(Source data)
---*---

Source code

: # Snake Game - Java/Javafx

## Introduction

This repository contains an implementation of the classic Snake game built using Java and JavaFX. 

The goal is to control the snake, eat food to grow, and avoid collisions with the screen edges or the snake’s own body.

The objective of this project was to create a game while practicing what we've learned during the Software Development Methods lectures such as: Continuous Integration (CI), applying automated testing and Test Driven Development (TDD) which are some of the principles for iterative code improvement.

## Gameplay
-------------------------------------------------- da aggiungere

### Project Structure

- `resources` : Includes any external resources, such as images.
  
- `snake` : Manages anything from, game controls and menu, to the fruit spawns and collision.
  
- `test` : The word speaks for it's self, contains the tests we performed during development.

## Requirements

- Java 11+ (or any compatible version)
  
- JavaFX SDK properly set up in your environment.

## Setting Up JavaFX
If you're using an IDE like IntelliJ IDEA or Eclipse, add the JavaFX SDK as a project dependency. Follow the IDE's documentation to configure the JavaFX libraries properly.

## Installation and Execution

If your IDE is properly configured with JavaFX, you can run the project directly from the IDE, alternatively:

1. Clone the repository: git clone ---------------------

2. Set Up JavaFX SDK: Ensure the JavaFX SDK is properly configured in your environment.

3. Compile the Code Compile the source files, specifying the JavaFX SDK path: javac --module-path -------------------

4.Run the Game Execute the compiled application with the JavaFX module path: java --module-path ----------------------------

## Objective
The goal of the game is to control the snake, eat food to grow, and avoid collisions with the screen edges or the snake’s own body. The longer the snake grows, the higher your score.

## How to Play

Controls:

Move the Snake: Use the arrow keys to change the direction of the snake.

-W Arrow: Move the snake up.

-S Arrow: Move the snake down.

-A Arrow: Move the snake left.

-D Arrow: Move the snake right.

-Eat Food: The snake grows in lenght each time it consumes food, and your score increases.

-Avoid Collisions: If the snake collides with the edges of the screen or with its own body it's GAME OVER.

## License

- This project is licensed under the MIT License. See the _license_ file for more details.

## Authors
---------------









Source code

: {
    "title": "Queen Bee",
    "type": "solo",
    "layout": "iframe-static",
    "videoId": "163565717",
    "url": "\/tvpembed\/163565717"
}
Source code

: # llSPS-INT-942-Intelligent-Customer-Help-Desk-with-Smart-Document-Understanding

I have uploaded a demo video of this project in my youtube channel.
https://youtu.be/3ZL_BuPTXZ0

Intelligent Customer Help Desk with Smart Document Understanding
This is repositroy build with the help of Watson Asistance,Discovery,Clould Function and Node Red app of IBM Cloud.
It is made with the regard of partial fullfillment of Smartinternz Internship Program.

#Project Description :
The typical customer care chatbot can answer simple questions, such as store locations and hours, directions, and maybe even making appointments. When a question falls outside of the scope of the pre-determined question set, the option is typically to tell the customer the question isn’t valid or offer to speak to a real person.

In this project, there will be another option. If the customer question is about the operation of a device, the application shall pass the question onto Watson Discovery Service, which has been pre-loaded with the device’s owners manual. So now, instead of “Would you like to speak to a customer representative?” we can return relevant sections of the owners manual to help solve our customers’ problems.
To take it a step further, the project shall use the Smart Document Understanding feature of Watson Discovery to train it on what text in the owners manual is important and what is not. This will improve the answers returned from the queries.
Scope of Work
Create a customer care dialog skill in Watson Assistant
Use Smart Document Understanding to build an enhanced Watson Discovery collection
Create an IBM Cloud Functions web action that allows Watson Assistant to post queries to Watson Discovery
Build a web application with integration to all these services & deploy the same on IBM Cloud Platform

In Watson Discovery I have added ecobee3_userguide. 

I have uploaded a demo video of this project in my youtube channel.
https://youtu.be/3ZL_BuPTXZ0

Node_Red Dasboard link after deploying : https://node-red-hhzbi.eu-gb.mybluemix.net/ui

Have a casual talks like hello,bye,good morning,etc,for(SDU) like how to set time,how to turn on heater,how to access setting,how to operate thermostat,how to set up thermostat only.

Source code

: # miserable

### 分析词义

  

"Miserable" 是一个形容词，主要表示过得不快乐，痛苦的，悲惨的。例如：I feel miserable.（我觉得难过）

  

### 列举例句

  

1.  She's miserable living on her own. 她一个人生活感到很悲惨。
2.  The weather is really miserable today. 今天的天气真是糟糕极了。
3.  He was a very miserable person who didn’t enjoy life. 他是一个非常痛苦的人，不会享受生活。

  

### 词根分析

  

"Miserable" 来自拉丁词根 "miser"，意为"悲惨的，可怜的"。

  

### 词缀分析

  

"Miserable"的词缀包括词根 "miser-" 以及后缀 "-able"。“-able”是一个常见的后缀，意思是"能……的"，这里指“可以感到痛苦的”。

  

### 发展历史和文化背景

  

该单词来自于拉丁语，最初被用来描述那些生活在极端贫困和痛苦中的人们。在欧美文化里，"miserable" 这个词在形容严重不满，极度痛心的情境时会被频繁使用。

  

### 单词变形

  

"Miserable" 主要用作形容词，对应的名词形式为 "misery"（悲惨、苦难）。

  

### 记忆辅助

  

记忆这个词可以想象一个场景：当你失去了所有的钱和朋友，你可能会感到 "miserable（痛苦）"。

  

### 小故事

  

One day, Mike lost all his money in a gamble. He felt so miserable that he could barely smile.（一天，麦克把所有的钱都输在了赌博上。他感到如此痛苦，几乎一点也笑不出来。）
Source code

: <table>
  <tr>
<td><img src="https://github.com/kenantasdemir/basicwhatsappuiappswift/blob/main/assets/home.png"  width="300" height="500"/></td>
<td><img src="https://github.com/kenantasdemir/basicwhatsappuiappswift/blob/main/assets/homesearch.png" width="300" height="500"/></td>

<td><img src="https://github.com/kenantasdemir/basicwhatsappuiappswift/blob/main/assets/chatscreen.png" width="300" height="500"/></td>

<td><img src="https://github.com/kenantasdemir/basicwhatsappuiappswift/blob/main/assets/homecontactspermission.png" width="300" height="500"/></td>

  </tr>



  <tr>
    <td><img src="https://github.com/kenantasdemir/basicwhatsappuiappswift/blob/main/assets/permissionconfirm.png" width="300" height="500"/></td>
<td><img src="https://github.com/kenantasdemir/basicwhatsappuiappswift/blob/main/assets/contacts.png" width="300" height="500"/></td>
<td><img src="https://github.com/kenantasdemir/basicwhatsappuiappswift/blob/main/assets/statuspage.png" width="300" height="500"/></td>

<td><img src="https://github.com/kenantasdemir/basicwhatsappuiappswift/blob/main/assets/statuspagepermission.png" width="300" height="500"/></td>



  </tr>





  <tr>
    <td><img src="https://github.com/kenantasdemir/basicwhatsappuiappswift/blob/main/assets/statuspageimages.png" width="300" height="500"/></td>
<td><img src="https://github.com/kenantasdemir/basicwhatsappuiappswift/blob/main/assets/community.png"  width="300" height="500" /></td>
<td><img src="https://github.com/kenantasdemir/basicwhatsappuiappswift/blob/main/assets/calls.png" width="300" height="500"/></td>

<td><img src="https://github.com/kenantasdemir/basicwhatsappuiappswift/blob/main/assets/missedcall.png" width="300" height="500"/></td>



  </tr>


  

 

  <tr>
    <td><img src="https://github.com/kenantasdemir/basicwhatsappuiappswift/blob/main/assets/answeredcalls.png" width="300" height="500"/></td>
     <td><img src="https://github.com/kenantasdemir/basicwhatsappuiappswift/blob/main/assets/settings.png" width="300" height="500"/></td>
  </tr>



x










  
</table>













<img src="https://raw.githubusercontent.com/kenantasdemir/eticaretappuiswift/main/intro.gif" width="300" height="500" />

---*---

_About this exercise_
Looking at the records above, work out how many lines hold "License" and write only that number.

_Answer section_
2